A comprehensive peace agreement signed Sunday marks the end of Sudan's civil war, which has cost more than 2 million lives since 1983. John Garagn, the country's main rebel leader who signed the agreement along with Sudan's vice president, said the deal will bring independence to all Sudanese for the first time and transform the nation, guaranteeing equality for all races, ethnic groups, and religions. US Secretary of State Colin Powell, who signed on as a witness, warned the parties that they must exercise their new partnership immediately to resolve the crisis in Darfur.

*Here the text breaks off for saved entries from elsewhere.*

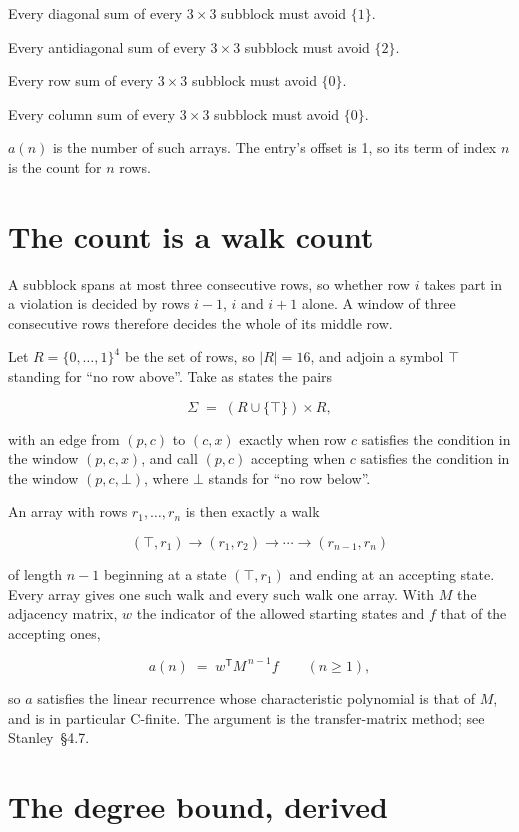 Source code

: \documentclass[11pt]{article}
\theoremstyle{definition}
\begin{document}
Every diagonal sum of every $3\times3$ subblock must avoid $\{1\}$.

Every antidiagonal sum of every $3\times3$ subblock must avoid $\{2\}$.

Every row sum of every $3\times3$ subblock must avoid $\{0\}$.

Every column sum of every $3\times3$ subblock must avoid $\{0\}$.

$a(n)$ is the number of such arrays. The entry's offset is 1, so its term of index $n$ is the count for $n$ rows.

\section{The count is a walk count}

A subblock spans at most three consecutive rows, so whether row $i$ takes part in a violation is decided by rows $i-1$, $i$ and $i+1$ alone. A window of three consecutive rows therefore decides the whole of its middle row.

Let $R = \{0,\dots,1\}^{4}$ be the set of rows, so $|R| = 16$, and adjoin a symbol $\top$ standing for ``no row above''. Take as states the pairs

\[\Sigma \;=\; (R \cup \{\top\}) \times R,\]

with an edge from $(p,c)$ to $(c,x)$ exactly when row $c$ satisfies the condition in the window $(p,c,x)$, and call $(p,c)$ accepting when $c$ satisfies the condition in the window $(p,c,\bot)$, where $\bot$ stands for ``no row below''.

An array with rows $r_1,\dots,r_n$ is then exactly a walk

\[(\top,r_1) \to (r_1,r_2) \to \cdots \to (r_{n-1},r_n)\]

of length $n-1$ beginning at a state $(\top,r_1)$ and ending at an accepting state. Every array gives one such walk and every such walk one array. With $M$ the adjacency matrix, $w$ the indicator of the allowed starting states and $f$ that of the accepting ones,

\[a(n) \;=\; w^{\mathsf T} M^{\,n-1} f \qquad (n \ge 1),\]

so $a$ satisfies the linear recurrence whose characteristic polynomial is that of $M$, and is in particular C-finite. The argument is the transfer-matrix method; see Stanley~\S4.7.

\section{The degree bound, derived}
\end{document}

Internal audits of the UN's oil-for-food program reveal significant lapses in oversight that allowed contractors to overcharge by hundreds of thousands of dollars, according to copies of the audits obtained by The Associated Press. An independent panel led by former Federal Reserve Chairman Paul Volcker, who was appointed in April by UN Secretary-General Kofi Annan to investigate corruption at the oil-for-food program, was set to release 400 pages of the audits on Monday. In an interview published Friday in the New York Times, Volcker said that "there's enough smoke there that we know there was some monkey business."

The US military acknowledged it dropped a 500-pound bomb on the wrong house outside Mosul. The owner of the house, as well as an AP photographer on the scene, said the bomb killed 14 people, but the US military said only five people were killed. The incident comes at a delicate time, just three weeks before elections many say should be postponed.